I’ve decided to spend some time, this lovely, sun-dappled morning, during which I have already taken my four mile walk plus watered the back yard and gardens, to begin to contemplate the meaning of the following seven words, and whether or not I have actually begun to practice learning how to embody them during my nearly 83 years on this planet.
I’ll look at the first two words today, and divide up the others for both Wednesday and Thursday posts.

Yutori: etymology: from the Japanese word yutoru, “to loosen, to relax.”

Well, well. I must say: this is the first summer that I have actually lived alone in my house for what is it now, 23 years? Always, I have had at least one housemate, usually two. I began this practice because I was concerned about my energy imprint, not wanting to be selfish: I figured if I invited others in to my three-bedroom home, I would cut my own energy use by nearly two/thirds. This thinking arose because at the time I had been taken in by, and terrified of, the “peak oil” agenda that basically places its trust in scarcity, rather than abundance.

Where I want to put my own focus now IS in cultivating presence, another word for spaciousness. And I must say, living alone makes that practice easier. (Perhaps too easy?)
Meliorism: etymology: from the Latin “melior” (meaning better), plus “ism.” 
“George Eliot (Mary Anne Evans) is credited with its formulation and use. She used it to define her own philosophical stance between pure optimism and pessimism, believing that the world’s suffering is healable through collaborative human effort.” A very pragmatic approach.
I’m very much reminded here, of American pragmatist philosophers, whom I have always appreciated.

One might say that the on-the-ground experiment that I have been “practicing” for nearly 20 years, greenacresvillage.org, is a living example of pragmatism:
Over and over again, on a daily basis: Notice when something seems “off,” or “cramped,” or “stuck,” etc.
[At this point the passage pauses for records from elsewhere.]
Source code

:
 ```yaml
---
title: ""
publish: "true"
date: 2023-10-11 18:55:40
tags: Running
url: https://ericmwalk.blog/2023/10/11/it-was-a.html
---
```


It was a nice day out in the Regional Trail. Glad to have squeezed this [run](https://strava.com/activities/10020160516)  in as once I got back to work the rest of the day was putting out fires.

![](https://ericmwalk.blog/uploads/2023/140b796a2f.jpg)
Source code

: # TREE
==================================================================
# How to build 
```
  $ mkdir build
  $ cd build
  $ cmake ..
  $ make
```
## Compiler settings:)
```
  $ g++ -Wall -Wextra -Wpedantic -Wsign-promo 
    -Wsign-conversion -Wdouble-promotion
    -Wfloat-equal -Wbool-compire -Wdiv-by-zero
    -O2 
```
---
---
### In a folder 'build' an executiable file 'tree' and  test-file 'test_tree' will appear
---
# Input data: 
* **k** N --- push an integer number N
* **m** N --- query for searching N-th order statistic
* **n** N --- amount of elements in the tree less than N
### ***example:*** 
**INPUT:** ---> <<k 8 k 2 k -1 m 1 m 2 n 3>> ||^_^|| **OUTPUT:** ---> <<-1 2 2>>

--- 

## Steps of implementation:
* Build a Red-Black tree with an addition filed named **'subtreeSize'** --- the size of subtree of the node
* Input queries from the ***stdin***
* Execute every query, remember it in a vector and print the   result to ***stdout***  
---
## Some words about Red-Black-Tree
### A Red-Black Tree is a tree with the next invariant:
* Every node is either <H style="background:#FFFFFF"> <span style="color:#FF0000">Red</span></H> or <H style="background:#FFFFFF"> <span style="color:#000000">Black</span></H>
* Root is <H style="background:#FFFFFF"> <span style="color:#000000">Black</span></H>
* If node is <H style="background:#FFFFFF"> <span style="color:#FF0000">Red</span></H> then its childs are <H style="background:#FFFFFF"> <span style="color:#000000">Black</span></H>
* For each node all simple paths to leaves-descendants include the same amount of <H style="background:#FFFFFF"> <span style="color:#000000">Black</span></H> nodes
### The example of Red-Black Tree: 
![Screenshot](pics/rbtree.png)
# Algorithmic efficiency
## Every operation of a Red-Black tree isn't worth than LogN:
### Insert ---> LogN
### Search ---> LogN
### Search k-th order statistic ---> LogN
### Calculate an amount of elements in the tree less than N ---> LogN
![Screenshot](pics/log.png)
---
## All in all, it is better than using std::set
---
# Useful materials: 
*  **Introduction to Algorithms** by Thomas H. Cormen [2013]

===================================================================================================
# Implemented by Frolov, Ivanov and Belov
What does the situation call for? Do that. Notice the result, which always includes the unexpected!
“Meliorism” is a practice that I am constantly learning, re-membering (putting myself, and my situation, back together again). Every time I get impatient, which, as a double fire sign (with warlike Mars also in Sagittarius, opposite explosive Uranus), is way too often, I have to internally intone a startling piece of wisdom that flew into my right brain many years ago:
“The moment you are impatient
you recognize the force of time
that places in your way
the obstacles of space,
and starts a new chain of causation.”